As a hearing parent to a deaf child, I am fully aware of the privilege that I have in this world. I can communicate effortlessly and easily with most people I come across. For my son, however, it’s a different matter.
My son was born with a profound deafness in both ears. Doctors urged us to implant our son as early as possible and as new parents taking on the advice of professionals, we tried to do so. Unfortunately the operation was not a success and the implant deemed useless. It’s apparently a rare occurrence, but it does happen.
After the implant op failed, we were encouraged to try again on another ear, however I decided to seek support from other parents going through similar journeys with their deaf children.

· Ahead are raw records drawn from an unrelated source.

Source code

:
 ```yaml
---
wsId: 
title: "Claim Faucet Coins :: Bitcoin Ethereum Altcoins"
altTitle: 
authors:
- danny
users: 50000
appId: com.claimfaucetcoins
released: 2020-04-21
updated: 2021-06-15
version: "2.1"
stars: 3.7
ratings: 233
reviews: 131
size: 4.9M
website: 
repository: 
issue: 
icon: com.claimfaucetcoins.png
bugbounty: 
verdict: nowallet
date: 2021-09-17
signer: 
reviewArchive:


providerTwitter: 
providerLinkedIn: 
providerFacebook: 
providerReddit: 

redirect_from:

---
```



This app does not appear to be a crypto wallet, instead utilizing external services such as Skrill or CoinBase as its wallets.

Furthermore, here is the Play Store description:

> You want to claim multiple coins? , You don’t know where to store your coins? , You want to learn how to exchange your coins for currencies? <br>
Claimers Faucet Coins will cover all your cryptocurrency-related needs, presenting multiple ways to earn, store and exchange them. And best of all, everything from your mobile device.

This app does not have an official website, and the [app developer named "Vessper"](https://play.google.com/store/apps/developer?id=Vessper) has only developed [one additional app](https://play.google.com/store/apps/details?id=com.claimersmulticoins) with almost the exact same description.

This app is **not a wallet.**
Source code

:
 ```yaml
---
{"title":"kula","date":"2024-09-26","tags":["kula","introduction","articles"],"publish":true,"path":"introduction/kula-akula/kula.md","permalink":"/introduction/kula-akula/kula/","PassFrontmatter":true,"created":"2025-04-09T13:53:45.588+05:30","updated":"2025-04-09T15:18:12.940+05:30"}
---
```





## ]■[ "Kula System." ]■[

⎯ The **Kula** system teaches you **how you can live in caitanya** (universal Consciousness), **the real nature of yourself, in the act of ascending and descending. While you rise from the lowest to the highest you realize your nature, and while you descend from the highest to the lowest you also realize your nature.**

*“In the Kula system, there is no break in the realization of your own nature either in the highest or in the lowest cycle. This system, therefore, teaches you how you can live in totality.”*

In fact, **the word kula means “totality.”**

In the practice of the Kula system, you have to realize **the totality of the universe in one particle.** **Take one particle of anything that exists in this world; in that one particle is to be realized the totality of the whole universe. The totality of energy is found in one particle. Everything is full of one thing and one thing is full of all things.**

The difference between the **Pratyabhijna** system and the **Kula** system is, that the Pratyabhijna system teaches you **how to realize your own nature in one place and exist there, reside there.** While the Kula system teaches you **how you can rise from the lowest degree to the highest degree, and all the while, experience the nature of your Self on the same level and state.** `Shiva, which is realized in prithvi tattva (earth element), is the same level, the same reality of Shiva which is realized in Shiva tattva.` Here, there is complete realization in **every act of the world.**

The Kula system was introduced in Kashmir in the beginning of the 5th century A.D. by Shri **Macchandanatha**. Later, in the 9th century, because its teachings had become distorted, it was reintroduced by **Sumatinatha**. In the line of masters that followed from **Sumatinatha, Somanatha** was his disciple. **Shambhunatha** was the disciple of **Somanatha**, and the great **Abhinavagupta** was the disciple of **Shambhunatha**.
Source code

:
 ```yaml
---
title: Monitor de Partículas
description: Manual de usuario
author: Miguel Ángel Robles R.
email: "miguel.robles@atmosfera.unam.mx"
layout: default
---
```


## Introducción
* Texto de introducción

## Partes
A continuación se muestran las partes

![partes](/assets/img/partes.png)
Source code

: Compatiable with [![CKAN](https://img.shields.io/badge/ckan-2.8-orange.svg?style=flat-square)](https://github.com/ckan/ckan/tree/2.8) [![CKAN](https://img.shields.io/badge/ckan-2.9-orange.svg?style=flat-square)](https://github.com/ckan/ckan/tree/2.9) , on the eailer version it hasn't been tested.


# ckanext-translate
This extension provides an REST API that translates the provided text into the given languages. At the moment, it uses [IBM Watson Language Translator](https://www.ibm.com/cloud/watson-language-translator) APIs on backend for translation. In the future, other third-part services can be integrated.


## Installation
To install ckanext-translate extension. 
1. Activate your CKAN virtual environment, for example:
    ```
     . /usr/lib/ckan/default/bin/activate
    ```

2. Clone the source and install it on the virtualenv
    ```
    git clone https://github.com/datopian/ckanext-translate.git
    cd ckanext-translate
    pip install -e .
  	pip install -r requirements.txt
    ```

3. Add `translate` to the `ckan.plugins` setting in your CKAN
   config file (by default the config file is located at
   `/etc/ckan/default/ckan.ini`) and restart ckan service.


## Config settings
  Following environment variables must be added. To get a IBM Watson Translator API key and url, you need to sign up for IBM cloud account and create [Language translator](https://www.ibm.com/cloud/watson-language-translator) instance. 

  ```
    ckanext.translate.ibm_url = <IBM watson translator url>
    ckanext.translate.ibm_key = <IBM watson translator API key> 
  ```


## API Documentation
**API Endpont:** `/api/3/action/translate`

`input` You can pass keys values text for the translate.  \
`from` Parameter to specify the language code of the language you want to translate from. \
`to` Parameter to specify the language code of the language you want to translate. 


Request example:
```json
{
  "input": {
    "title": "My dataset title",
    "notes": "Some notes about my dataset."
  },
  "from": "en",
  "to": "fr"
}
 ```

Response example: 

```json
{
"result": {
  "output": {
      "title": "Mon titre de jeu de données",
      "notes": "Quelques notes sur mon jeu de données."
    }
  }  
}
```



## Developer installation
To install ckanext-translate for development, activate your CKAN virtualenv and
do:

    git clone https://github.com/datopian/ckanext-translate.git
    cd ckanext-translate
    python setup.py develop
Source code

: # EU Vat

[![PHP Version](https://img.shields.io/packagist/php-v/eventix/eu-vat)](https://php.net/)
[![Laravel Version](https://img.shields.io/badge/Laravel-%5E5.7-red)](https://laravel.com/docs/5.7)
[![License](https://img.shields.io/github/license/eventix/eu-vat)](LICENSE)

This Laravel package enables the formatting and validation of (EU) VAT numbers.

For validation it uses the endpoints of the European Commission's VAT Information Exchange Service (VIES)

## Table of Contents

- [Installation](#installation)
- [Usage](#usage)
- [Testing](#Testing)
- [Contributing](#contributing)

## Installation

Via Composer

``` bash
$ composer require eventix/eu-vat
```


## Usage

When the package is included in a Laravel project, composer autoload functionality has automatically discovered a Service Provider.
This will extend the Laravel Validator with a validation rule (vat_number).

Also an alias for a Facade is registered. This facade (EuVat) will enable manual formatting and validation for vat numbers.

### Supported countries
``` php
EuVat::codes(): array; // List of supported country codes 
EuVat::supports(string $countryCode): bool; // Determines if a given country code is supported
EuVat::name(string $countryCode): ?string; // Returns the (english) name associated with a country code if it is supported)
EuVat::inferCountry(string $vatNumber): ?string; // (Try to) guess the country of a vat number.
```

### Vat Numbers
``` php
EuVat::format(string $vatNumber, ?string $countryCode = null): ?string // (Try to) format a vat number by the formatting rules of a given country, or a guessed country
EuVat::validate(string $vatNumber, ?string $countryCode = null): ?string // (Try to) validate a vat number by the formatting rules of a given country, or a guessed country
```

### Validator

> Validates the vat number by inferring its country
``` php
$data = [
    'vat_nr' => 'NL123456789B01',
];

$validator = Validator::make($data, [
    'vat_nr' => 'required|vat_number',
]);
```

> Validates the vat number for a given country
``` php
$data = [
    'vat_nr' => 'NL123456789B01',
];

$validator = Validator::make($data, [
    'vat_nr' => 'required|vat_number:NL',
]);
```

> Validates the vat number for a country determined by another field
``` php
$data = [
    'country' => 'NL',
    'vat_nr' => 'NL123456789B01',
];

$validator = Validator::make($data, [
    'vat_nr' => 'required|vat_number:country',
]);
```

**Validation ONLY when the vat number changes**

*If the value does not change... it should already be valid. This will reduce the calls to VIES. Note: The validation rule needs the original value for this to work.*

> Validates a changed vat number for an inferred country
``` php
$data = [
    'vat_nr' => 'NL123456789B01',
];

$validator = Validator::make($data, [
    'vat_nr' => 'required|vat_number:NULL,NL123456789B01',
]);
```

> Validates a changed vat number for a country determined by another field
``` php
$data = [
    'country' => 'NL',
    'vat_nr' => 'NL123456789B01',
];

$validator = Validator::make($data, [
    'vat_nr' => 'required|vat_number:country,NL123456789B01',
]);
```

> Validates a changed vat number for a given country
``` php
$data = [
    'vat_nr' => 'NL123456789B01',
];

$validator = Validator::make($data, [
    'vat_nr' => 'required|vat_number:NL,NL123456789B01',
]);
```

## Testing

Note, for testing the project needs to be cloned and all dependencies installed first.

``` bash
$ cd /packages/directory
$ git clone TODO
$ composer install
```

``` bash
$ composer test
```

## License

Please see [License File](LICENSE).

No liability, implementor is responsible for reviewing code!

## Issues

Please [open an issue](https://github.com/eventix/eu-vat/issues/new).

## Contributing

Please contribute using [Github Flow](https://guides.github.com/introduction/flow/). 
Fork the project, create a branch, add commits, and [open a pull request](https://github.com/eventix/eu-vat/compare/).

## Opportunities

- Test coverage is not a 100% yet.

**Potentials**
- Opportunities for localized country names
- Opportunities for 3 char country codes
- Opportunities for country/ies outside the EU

Discovering this support network was a lifesaver and also the reason my husband and I started to learn and use BSL. Our son is now a confident and happy BSL user and although he doesn’t hear any sounds nor can he speak at all, he is bright and funny and full of character.

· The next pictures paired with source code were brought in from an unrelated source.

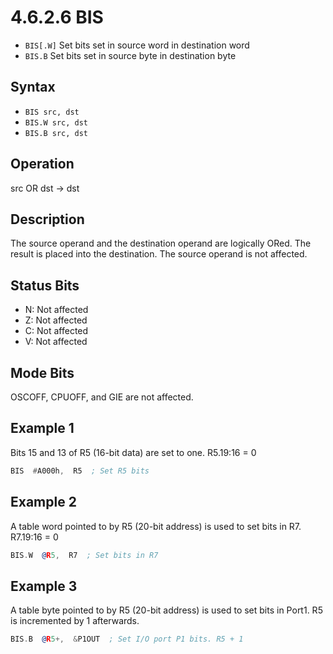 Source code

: # 4.6.2.6 BIS

- `BIS[.W]` Set bits set in source word in destination word
- `BIS.B` Set bits set in source byte in destination byte

## Syntax

- `BIS src, dst`
- `BIS.W src, dst`
- `BIS.B src, dst`

## Operation

src OR dst → dst

## Description

The source operand and the destination operand are logically ORed. The result is placed into the destination.
The source operand is not affected.

## Status Bits

- N: Not affected
- Z: Not affected
- C: Not affected
- V: Not affected

## Mode Bits

OSCOFF, CPUOFF, and GIE are not affected.

## Example 1

Bits 15 and 13 of R5 (16-bit data) are set to one. R5.19:16 = 0

```asm
BIS  #A000h,  R5  ; Set R5 bits
```

## Example 2

A table word pointed to by R5 (20-bit address) is used to set bits in R7. R7.19:16 = 0

```asm
BIS.W  @R5,  R7  ; Set bits in R7
```

## Example 3

A table byte pointed to by R5 (20-bit address) is used to set bits in Port1. R5 is incremented by 1
afterwards.

```asm
BIS.B  @R5+,  &P1OUT  ; Set I/O port P1 bits. R5 + 1
```
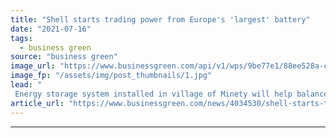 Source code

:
 ```yaml
---
title: "Shell starts trading power from Europe's 'largest' battery"
date: "2021-07-16"
tags: 
  - business green
source: "business green"
image_url: "https://www.businessgreen.com/api/v1/wps/9be77e1/88ee528a-c25f-450d-a558-5d133afba878/5/IMG-9804-185x114.jpg"
image_fp: "/assets/img/post_thumbnails/1.jpg"
lead: "
 Energy storage system installed in village of Minety will help balance UK's increasingly renewables-reliant electricity grid ..."
article_url: "https://www.businessgreen.com/news/4034530/shell-starts-trading-power-europe-largest-battery"
---
```


---

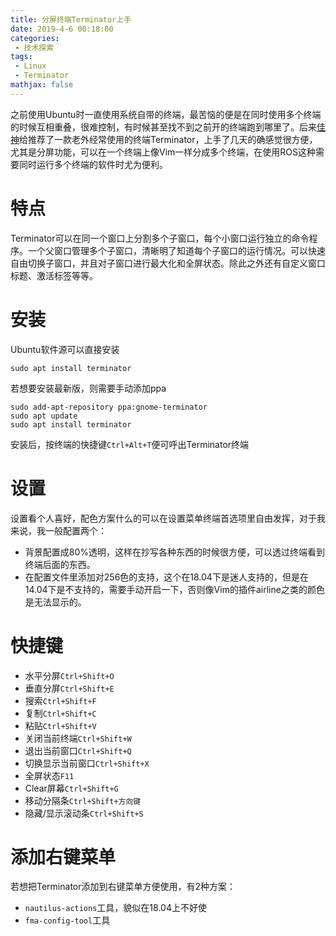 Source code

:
 ```yaml
---
title: 分屏终端Terminator上手
date: 2019-4-6 00:18:00
categories:
 - 技术探索
tags: 
 - Linux
 - Terminator
mathjax: false
---
```


之前使用Ubuntu时一直使用系统自带的终端，最苦恼的便是在同时使用多个终端的时候互相重叠，很难控制，有时候甚至找不到之前开的终端跑到哪里了。后来[佳神](https://github.com/ljjhome)给推荐了一款老外经常使用的终端Terminator，上手了几天的确感觉很方便，尤其是分屏功能，可以在一个终端上像Vim一样分成多个终端，在使用ROS这种需要同时运行多个终端的软件时尤为便利。

# 特点
Terminator可以在同一个窗口上分割多个子窗口，每个小窗口运行独立的命令程序。一个父窗口管理多个子窗口，清晰明了知道每个子窗口的运行情况。可以快速自由切换子窗口，并且对子窗口进行最大化和全屏状态。除此之外还有自定义窗口标题、激活标签等等。

# 安装
Ubuntu软件源可以直接安装
```
sudo apt install terminator
```
若想要安装最新版，则需要手动添加ppa
```
sudo add-apt-repository ppa:gnome-terminator
sudo apt update
sudo apt install terminator
```

安装后，按终端的快捷键`Ctrl+Alt+T`便可呼出Terminator终端

# 设置
设置看个人喜好，配色方案什么的可以在设置菜单终端首选项里自由发挥，对于我来说，我一般配置两个：
- 背景配置成80%透明，这样在抄写各种东西的时候很方便，可以透过终端看到终端后面的东西。
- 在配置文件里添加对256色的支持，这个在18.04下是迷人支持的，但是在14.04下是不支持的，需要手动开启一下，否则像Vim的插件airline之类的颜色是无法显示的。

# 快捷键
- 水平分屏`Ctrl+Shift+O`
- 垂直分屏`Ctrl+Shift+E`
- 搜索`Ctrl+Shift+F` 
- 复制`Ctrl+Shift+C`
- 粘贴`Ctrl+Shift+V`
- 关闭当前终端`Ctrl+Shift+W`
- 退出当前窗口`Ctrl+Shift+Q`
- 切换显示当前窗口`Ctrl+Shift+X`
- 全屏状态`F11`
- Clear屏幕`Ctrl+Shift+G`
- 移动分隔条`Ctrl+Shift+方向键`
- 隐藏/显示滚动条`Ctrl+Shift+S`

# 添加右键菜单
若想把Terminator添加到右键菜单方便使用，有2种方案：
- `nautilus-actions`工具，貌似在18.04上不好使
- `fma-config-tool`工具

During primary school, our teacher of the deaf made several visits to our son who was in a “hearing impaired resource base” – terrible name, I know! I always felt these visits had a negative tinge to them, she was always stating what he couldn’t do. He couldn’t hear his name or respond to it without looking. He couldn’t hear sounds in the classroom. He couldn’t use his voice. Couldn’t, couldn’t – constantly.

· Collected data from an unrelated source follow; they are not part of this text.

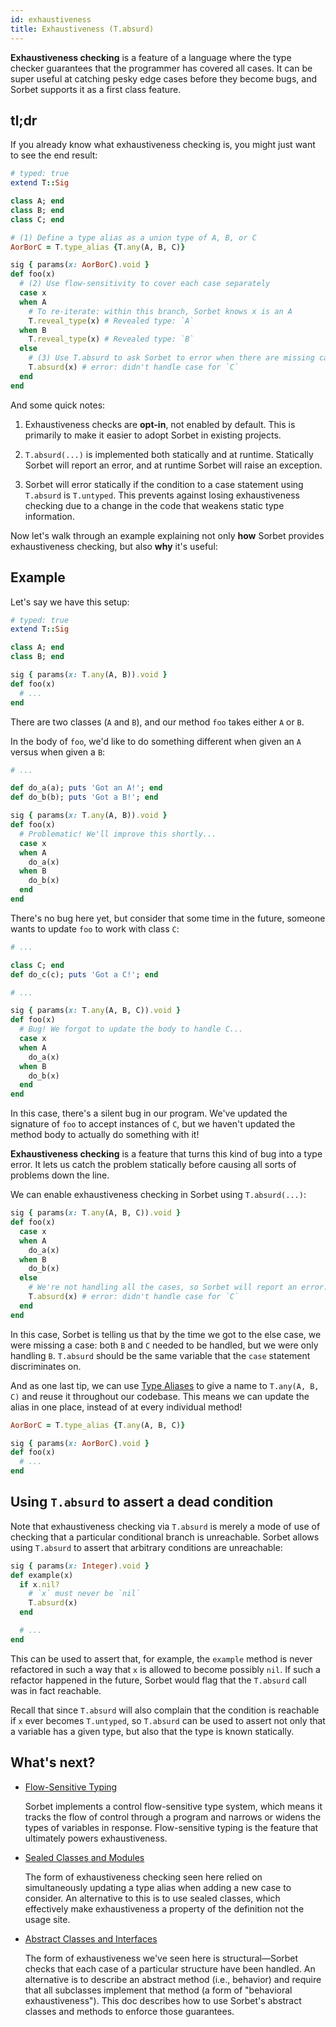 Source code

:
 ```yaml
---
id: exhaustiveness
title: Exhaustiveness (T.absurd)
---
```


**Exhaustiveness checking** is a feature of a language where the type checker guarantees that the programmer has covered all cases. It can be super useful at catching pesky edge cases before they become bugs, and Sorbet supports it as a first class feature.

<!-- Using [Flow-Sensitive Typing](flow-sensitive.md), [Union Types](union-types.md), and [Type Assertions](type-assertions.md) we can approximate exhaustiveness checking. -->

## tl;dr

If you already know what exhaustiveness checking is, you might just want to see the end result:

```ruby
# typed: true
extend T::Sig

class A; end
class B; end
class C; end

# (1) Define a type alias as a union type of A, B, or C
AorBorC = T.type_alias {T.any(A, B, C)}

sig { params(x: AorBorC).void }
def foo(x)
  # (2) Use flow-sensitivity to cover each case separately
  case x
  when A
    # To re-iterate: within this branch, Sorbet knows x is an A
    T.reveal_type(x) # Revealed type: `A`
  when B
    T.reveal_type(x) # Revealed type: `B`
  else
    # (3) Use T.absurd to ask Sorbet to error when there are missing cases.
    T.absurd(x) # error: didn't handle case for `C`
  end
end
```

And some quick notes:

1.  Exhaustiveness checks are **opt-in**, not enabled by default. This is primarily to make it easier to adopt Sorbet in existing projects.

1.  `T.absurd(...)` is implemented both statically and at runtime. Statically Sorbet will report an error, and at runtime Sorbet will raise an exception.

1.  Sorbet will error statically if the condition to a case statement using `T.absurd` is `T.untyped`. This prevents against losing exhaustiveness checking due to a change in the code that weakens static type information.

Now let's walk through an example explaining not only **how** Sorbet provides exhaustiveness checking, but also **why** it's useful:

## Example

Let's say we have this setup:

```ruby
# typed: true
extend T::Sig

class A; end
class B; end

sig { params(x: T.any(A, B)).void }
def foo(x)
  # ...
end
```

There are two classes (`A` and `B`), and our method `foo` takes either `A` or `B`.

In the body of `foo`, we'd like to do something different when given an `A` versus when given a `B`:

```ruby
# ...

def do_a(a); puts 'Got an A!'; end
def do_b(b); puts 'Got a B!'; end

sig { params(x: T.any(A, B)).void }
def foo(x)
  # Problematic! We'll improve this shortly...
  case x
  when A
    do_a(x)
  when B
    do_b(x)
  end
end
```

There's no bug here yet, but consider that some time in the future, someone wants to update `foo` to work with class `C`:

```ruby
# ...

class C; end
def do_c(c); puts 'Got a C!'; end

# ...

sig { params(x: T.any(A, B, C)).void }
def foo(x)
  # Bug! We forgot to update the body to handle C...
  case x
  when A
    do_a(x)
  when B
    do_b(x)
  end
end
```

In this case, there's a silent bug in our program. We've updated the signature of `foo` to accept instances of `C`, but we haven't updated the method body to actually do something with it!

**Exhaustiveness checking** is a feature that turns this kind of bug into a type error. It lets us catch the problem statically before causing all sorts of problems down the line.

We can enable exhaustiveness checking in Sorbet using `T.absurd(...)`:

```ruby
sig { params(x: T.any(A, B, C)).void }
def foo(x)
  case x
  when A
    do_a(x)
  when B
    do_b(x)
  else
    # We're not handling all the cases, so Sorbet will report an error:
    T.absurd(x) # error: didn't handle case for `C`
  end
end
```

In this case, Sorbet is telling us that by the time we got to the else case, we were missing a case: both `B` and `C` needed to be handled, but we were only handling `B`. `T.absurd` should be the same variable that the `case` statement discriminates on.

And as one last tip, we can use [Type Aliases](type-aliases.md) to give a name to `T.any(A, B, C)` and reuse it throughout our codebase. This means we can update the alias in one place, instead of at every individual method!

```ruby
AorBorC = T.type_alias {T.any(A, B, C)}

sig { params(x: AorBorC).void }
def foo(x)
  # ...
end
```

## Using `T.absurd` to assert a dead condition

Note that exhaustiveness checking via `T.absurd` is merely a mode of use of checking that a particular conditional branch is unreachable. Sorbet allows using `T.absurd` to assert that arbitrary conditions are unreachable:

```ruby
sig { params(x: Integer).void }
def example(x)
  if x.nil?
    # `x` must never be `nil`
    T.absurd(x)
  end

  # ...
end
```

This can be used to assert that, for example, the `example` method is never refactored in such a way that `x` is allowed to become possibly `nil`. If such a refactor happened in the future, Sorbet would flag that the `T.absurd` call was in fact reachable.

Recall that since `T.absurd` will also complain that the condition is reachable if `x` ever becomes `T.untyped`, so `T.absurd` can be used to assert not only that a variable has a given type, but also that the type is known statically.

## What's next?

- [Flow-Sensitive Typing](flow-sensitive.md)

  Sorbet implements a control flow-sensitive type system, which means it tracks the flow of control through a program and narrows or widens the types of variables in response. Flow-sensitive typing is the feature that ultimately powers exhaustiveness.

- [Sealed Classes and Modules](sealed.md)

  The form of exhaustiveness checking seen here relied on simultaneously updating a type alias when adding a new case to consider. An alternative to this is to use sealed classes, which effectively make exhaustiveness a property of the definition not the usage site.

- [Abstract Classes and Interfaces](abstract.md)

  The form of exhaustiveness we've seen here is structural—Sorbet checks that each case of a particular structure have been handled. An alternative is to describe an abstract method (i.e., behavior) and require that all subclasses implement that method (a form of "behavioral exhaustiveness"). This doc describes how to use Sorbet's abstract classes and methods to enforce those guarantees.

The next thing that was suggested to us was regular speech therapy to “bring out his voice.” I laughed when I saw the letter about this. Bring out his voice?! He already had one with his hands!
I resisted this for a while but in the end I thought okay, humour me, see what happens. I was shocked to see the speech therapist report labelling my son uncooperative and angry.
I asked him what happened and he told me how he was being made to make sounds which he didn’t understand nor did he see the point of doing. He cannot hear nor make sense of his own voice so how can these sessions benefit him?!
Despite sending a series of emails stating that he would not be going through that again, the speech therapist continued to visit him and his deaf class mates at school. In the end I visited the school on the day I knew it was going to take place and asked to sit in on my sons session.
He wasn’t uncooperative, he just didn’t understand! And he wasn’t angry, he was frustrated. Making sounds with his voice box or mouth means nothing to my son and why is he under pressure to do so?
Chatting about it with other parents I realised that the whole purpose of speech therapy is to enable a deaf child to speak and be understood. But what happens when a deaf child does not have any control of their voice? Why can they not use the language they KNOW to express themselves?
Too often we hearing people want deaf children to be fixed or be like us, I know that when I first had my son I wanted this for him. I grieved the son I thought I was going to get.
But what my son has taught me is that it’s okay to be different, you can still find another way and live your life the way that suits you.
For my son, speech therapy is pointless and cruel. It would be of more benefit for others to meet him half way and either use English notes or learn to sign to him!
Please stop assuming all deaf children are the same and can learn to talk. They’re not hearing children and no matter how hard they try they will still be deaf. Let’s just love and accept them as they are.
This blog has been written anonymously as part of the Insight series – where readers are invited to share their story or news about their interesting job with The Limping Chicken. If you have a story to share please email rebecca@rawithey.com
Image courtesy of i-stock photos.
David
February 21, 2024
Excellent article.
David W
February 23, 2024
As a Deaf person who went through speech therapy myself, I felt uncomfortable and violated by the actions of the therapist. It gave me a complex that lasted for decades that I had to lip-read and speak like everyone else to “fit in” and “be normal”.
I applaud the parents for seeing their son as himself and refused to further subject him to this outmoded practice.